My modest collection of old cookbooks would be nothing without my parents’ devotion to op-shops and garage sales. The last book for my collection that Dad found was The Complete Practical Confectioner (Chicago: J.Thompson Gill, Manager Confectioner and Baker Publishing Co., 1882). Think Violet Syrup, Tonic Lemonade, Orange Champagne, Orange Chips Preserved, Gum Work, Fig Paste, Currant Ice-Cream, Venetian Ice Souffle and French Almond Rock.
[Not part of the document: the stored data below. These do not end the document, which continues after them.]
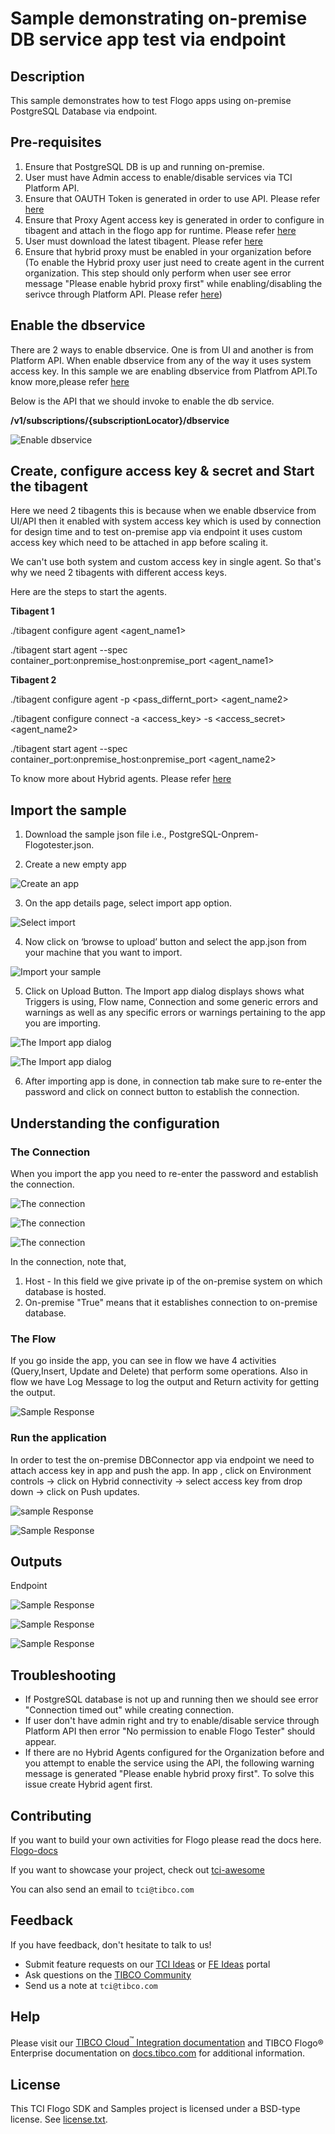 # Sample demonstrating on-premise DB service app test via endpoint

## Description

This sample demonstrates how to test Flogo apps using on-premise PostgreSQL Database via endpoint.

## Pre-requisites

1. Ensure that PostgreSQL DB is up and running on-premise.
2. User must have Admin access to enable/disable services via TCI Platform API.
3. Ensure that OAUTH Token is generated in order to use API. Please refer [here](https://integration.cloud.tibco.com/docs/#Subsystems/tci-api/getstarted/basics/enable-api-access.html?Highlight=OAUTH%20Token)
4. Ensure that Proxy Agent access key is generated in order to configure in tibagent and attach in the flogo app for runtime. Please refer [here](https://account.cloud.tibco.com/cloud/docs/proxy-agent/creating_access_key.html)
5. User must download the latest tibagent. Please refer [here](https://integration.cloud.tibco.com/docs/#tci/using/hybrid-agent/installing-configuring-running-agent.html?TocPath=Using%2520TIBCO%2520Cloud%25E2%2584%25A2%2520Integration%257CUsing%2520the%2520TIBCO%2520Cloud%25E2%2584%25A2%2520Integration%2520-%2520Hybrid%2520Agent%257C_____4)
6. Ensure that hybrid proxy must be enabled in your organization before (To enable the Hybrid proxy user just need to create agent in the current organization. This step should only perform when user see error message "Please enable hybrid proxy first" while enabling/disabling the serivce through Platform API. Please refer [here](https://integration.cloud.tibco.com/docs/#tci/using/hybrid-agent/installing-configuring-running-agent.html?TocPath=Using%2520TIBCO%2520Cloud%25E2%2584%25A2%2520Integration%257CUsing%2520the%2520TIBCO%2520Cloud%25E2%2584%25A2%2520Integration%2520-%2520Hybrid%2520Agent%257C_____4))


## Enable the dbservice

There are 2 ways to enable dbservice. One is from UI and another is from Platform API. When enable dbservice from any of the way it uses system access key.
In this sample we are enabling dbservice from Platfrom API.To know more,please refer [here](https://integration.cloud.tibco.com/docs/#Subsystems/tci-api/organization/enable-dbservice.html?TocPath=TIBCO%2520Cloud%25E2%2584%25A2%2520Integration%2520API%257CManaging%2520an%2520Organization%2520with%2520the%2520TIBCO%2520Cloud%25E2%2584%25A2%2520Integration%2520API%257C_____4)

Below is the API that we should invoke to enable the db service. 

**/v1/subscriptions/{subscriptionLocator}/dbservice**

![Enable dbservice](../../../import-screenshots/Onpremise_Postgresql/enable_dbservice.jpg)

## Create, configure access key & secret and Start the tibagent

Here we need 2 tibagents this is because when we enable dbservice from UI/API then it enabled with system access key which is used by connection for design time and to test on-premise app via endpoint it uses custom access key which need to be attached in app before scaling it. 

We can't use both system and custom access key in single agent. So that's why we need 2 tibagents with different access keys.

Here are the steps to start the agents.

**Tibagent 1**

./tibagent configure agent <agent_name1> 

./tibagent start agent --spec container_port:onpremise_host:onpremise_port <agent_name1>

**Tibagent 2**

./tibagent configure agent -p <pass_differnt_port> <agent_name2> 

./tibagent configure connect -a <access_key> -s <access_secret> <agent_name2>

./tibagent start agent --spec container_port:onpremise_host:onpremise_port <agent_name2>

To know more about Hybrid agents. Please refer [here](https://integration.cloud.tibco.com/docs/#tci/using/hybrid-agent/agent-command-reference.html?TocPath=Using%2520TIBCO%2520Cloud%25E2%2584%25A2%2520Integration%257CUsing%2520the%2520TIBCO%2520Cloud%25E2%2584%25A2%2520Integration%2520-%2520Hybrid%2520Agent%257C_____5)

## Import the sample

1. Download the sample json file i.e., PostgreSQL-Onprem-Flogotester.json.

2. Create a new empty app

![Create an app](../../../import-screenshots/sqlserver_screenshot/1.png)

3. On the app details page, select import app option.

![Select import](../../../import-screenshots/sqlserver_screenshot/2.png)

4. Now click on ‘browse to upload’ button and select the app.json from your machine that you want to import.

![Import your sample](../../../import-screenshots/Onpremise_Postgresql/3.png)

5. Click on Upload Button. The Import app dialog displays shows what Triggers is using, Flow name, Connection and some generic errors and warnings as well as any specific errors or warnings pertaining to the app you are importing.

![The Import app dialog](../../../import-screenshots/Onpremise_Postgresql/4.jpg)

![The Import app dialog](../../../import-screenshots/Onpremise_Postgresql/5.jpg)

6. After importing app is done, in connection tab make sure to re-enter the password and click on connect button to establish the connection.

## Understanding the configuration

### The Connection

When you import the app you need to re-enter the password and establish the connection.

![The connection](../../../import-screenshots/Onpremise_Postgresql/6.png)

![The connection](../../../import-screenshots/Onpremise_Postgresql/7.png)

![The connection](../../../import-screenshots/Onpremise_Postgresql/8.png)

In the connection, note that,
1. Host - In this field we give private ip of the on-premise system on which database is hosted.
2. On-premise "True" means that it establishes connection to on-premise database.

### The Flow

If you go inside the app, you can see in flow we have 4 activities (Query,Insert, Update and Delete) that perform some operations.
Also in flow we have Log Message to log the output and Return activity for getting the output.

![Sample Response](../../../import-screenshots/Onpremise_Postgresql/9.jpg)

### Run the application

In order to test the on-premise DBConnector app via endpoint we need to attach access key in app and push the app.
In app , click on Environment controls -> click on Hybrid connectivity -> select access key from drop down -> click on Push updates.
 

![sample Response](../../../import-screenshots/Onpremise_Postgresql/15.jpg)

![Sample Response](../../../import-screenshots/Onpremise_Postgresql/16.jpg)


## Outputs

Endpoint

![Sample Response](../../../import-screenshots/Onpremise_Postgresql/17.jpg)

![Sample Response](../../../import-screenshots/Onpremise_Postgresql/18.jpg)

![Sample Response](../../../import-screenshots/Onpremise_Postgresql/19.jpg)


## Troubleshooting

* If PostgreSQL database is not up and running then we should see error "Connection timed out" while creating connection.
* If user don't have admin right and try to enable/disable service through Platform API then error "No permission to enable Flogo Tester" should appear.
* If there are no Hybrid Agents configured for the Organization before and you attempt to enable the service using the API, the following warning message is generated "Please enable hybrid proxy first". To solve this issue create Hybrid agent first.

## Contributing

If you want to build your own activities for Flogo please read the docs here. [Flogo-docs](https://tibcosoftware.github.io/flogo/)

If you want to showcase your project, check out [tci-awesome](https://github.com/TIBCOSoftware/tci-awesome)

You can also send an email to `tci@tibco.com`

## Feedback

If you have feedback, don't hesitate to talk to us!

* Submit feature requests on our [TCI Ideas](https://ideas.tibco.com/?project=TCI) or [FE Ideas](https://ideas.tibco.com/?project=FE) portal
* Ask questions on the [TIBCO Community](https://community.tibco.com/answers/product/344006)
* Send us a note at `tci@tibco.com`

## Help

Please visit our [TIBCO Cloud<sup>&trade;</sup> Integration documentation](https://integration.cloud.tibco.com/docs/) and TIBCO Flogo® Enterprise documentation on [docs.tibco.com](https://docs.tibco.com/) for additional information.

## License

This TCI Flogo SDK and Samples project is licensed under a BSD-type license. See [license.txt](license.txt).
And then, an even greater treasure, a passage my darling father wrote for me a year or so ago, which I’ve just found in my files while looking for something else:
Then I bought Cookery Book – with the Compliments of Clements Tonic, of Rozelle, Sydney. Originally a freebie, I had to pay a rip-off price of $3 for this 31-page booklet. It is “dedicated to the average housewife who prepares three meals a day for 365 days a year – year in and year out”. Alongside recipes for Japanese Fritters, Glaze for Galantine of Fowls, and Hot Spiced Ale, I am informed of the merits of Fletcher’s Pills, to relieve liver and stomach disorders (a shilling a box); and Clement’s Tonic “ which supplies the nourishment needed by the nervous system”; and if they don’t work there is always Elliott’s Essences obtainable at all stores.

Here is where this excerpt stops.